# Zinsser Bulls Eye Primer 1-2-3



## laketrout (Mar 5, 2013)

Was thinking of using Zinsser Bulls Eye 1-2-3 primer sealer its labeled interior-exterior , sticks to all surfaces even without sanding- mold and mildew resistant but it is a water base product , since this is a sealer and stain-killer would it have chemicals in it that a regular primer wouldn't , even though its getting 2 topcoats not sure if I should use it .


----------



## jim lyon (Feb 19, 2006)

We use the heck out of that stuff with two top coats as well and have never sensed there is a problem.


----------



## Ravenseye (Apr 2, 2006)

I hit the knots with it before I prime. Even with oil based primer using the 1-2-3 stuff first on weepy knots stops the bleed through. If I use fresh, #2 pine when I make the boxes, I give all the surfaces a coat of 1-2-3 first before proceeding. Shouldn't be a problem.


----------



## DonShackelford (Jan 17, 2012)

I do a lot of repair work and 123 is the only primer I use. Inside, outside, over drywall, oil base, metal, and of course beehives.

Great stuff and reasonably priced.


----------



## laketrout (Mar 5, 2013)

I always thought it was a good product also and I do have it on hand , was hoping I could use it on my boxes . Does it seem to hold up as good as a oil base primer , one or two coats of the Zinsser ?


----------



## Spark (Feb 24, 2011)

I use the Zinsser it works well I have had it tinted to a certain color and it works out cheaper than buying colored latex paint. Also, I have tried other primers, I get no black spots (mildew) on my hives with Zinsser like the others do.


----------



## DonShackelford (Jan 17, 2012)

I've always used one coat, but no doubt 2 coats are better than one. 

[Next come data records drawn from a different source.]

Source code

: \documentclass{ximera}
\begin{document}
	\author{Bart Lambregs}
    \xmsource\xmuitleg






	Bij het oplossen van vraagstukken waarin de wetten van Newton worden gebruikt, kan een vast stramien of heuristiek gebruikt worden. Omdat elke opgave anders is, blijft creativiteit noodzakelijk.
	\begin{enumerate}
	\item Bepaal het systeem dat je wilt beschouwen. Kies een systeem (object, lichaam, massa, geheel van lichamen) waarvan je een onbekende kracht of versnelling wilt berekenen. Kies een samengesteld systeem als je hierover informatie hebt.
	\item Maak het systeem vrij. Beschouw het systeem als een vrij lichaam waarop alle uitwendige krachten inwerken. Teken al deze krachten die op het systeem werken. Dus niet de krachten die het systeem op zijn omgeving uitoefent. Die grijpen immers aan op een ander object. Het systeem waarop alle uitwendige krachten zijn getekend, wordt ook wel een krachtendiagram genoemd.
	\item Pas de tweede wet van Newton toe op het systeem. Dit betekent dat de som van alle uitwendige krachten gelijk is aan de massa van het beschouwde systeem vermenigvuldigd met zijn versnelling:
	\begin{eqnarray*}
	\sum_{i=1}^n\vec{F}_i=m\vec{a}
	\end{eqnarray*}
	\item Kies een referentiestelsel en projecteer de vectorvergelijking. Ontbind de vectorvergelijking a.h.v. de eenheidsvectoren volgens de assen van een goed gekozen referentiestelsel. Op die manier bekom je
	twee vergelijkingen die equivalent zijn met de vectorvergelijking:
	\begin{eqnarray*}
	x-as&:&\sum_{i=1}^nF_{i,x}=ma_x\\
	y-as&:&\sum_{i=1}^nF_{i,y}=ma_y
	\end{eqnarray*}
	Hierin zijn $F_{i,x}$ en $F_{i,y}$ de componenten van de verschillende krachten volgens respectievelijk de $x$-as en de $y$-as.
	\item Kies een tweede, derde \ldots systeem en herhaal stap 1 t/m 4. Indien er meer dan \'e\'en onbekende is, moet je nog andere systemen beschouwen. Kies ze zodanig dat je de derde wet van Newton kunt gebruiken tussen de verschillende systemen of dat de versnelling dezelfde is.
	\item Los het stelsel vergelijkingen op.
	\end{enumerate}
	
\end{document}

Can't comment on oil base primer. I use 123 to paint latex over oil. Latex is just too easy to clean up after. Try it, you'll like it ;-)


----------



## No-sage (Mar 14, 2009)

The original Zinsser product (not the water base) is just a colored shellac. 

Shellac is an excellent sealer, and almost anything can be painted over it. It can be bought cheaply in dry flake form from most woodworking supply houses. It's dissolved in denatured alcohol and used at whatever concentration you like.

I use the amber in my house on most wood surfaces. It is simple to repair, and when reapplied, it dissolves the old layer and blends right in.


----------



## Ravenseye (Apr 2, 2006)

I lOVE shellac and that's what I like about the 1-2-3. If I have a knotty box, I spot prime with 1-2-3 and then put oil based primer over everything before topping with whatever I want. Oil based on the bottom at least (if not also on top) seems to work the best for me and that includes the barn, the house, the hives, the coop...you name it. As No-sage mentioned, shellac works well and if I've mixed up a batch for another project and have a little left over, I use that on the boxes to finish the batch up. It's a great sealer.


----------



## Mr.Beeman (May 19, 2012)

One coat of primer/sealer is sufficient. It is meant to seal, not cover.


----------



## laketrout (Mar 5, 2013)

Sounds good , I'll try one coat of zinsser and two topcoat and call it good, and see how they look .


----------



## Hamp54 (Feb 4, 2013)

I used 123 under 2 coats of exterior latex with good results


----------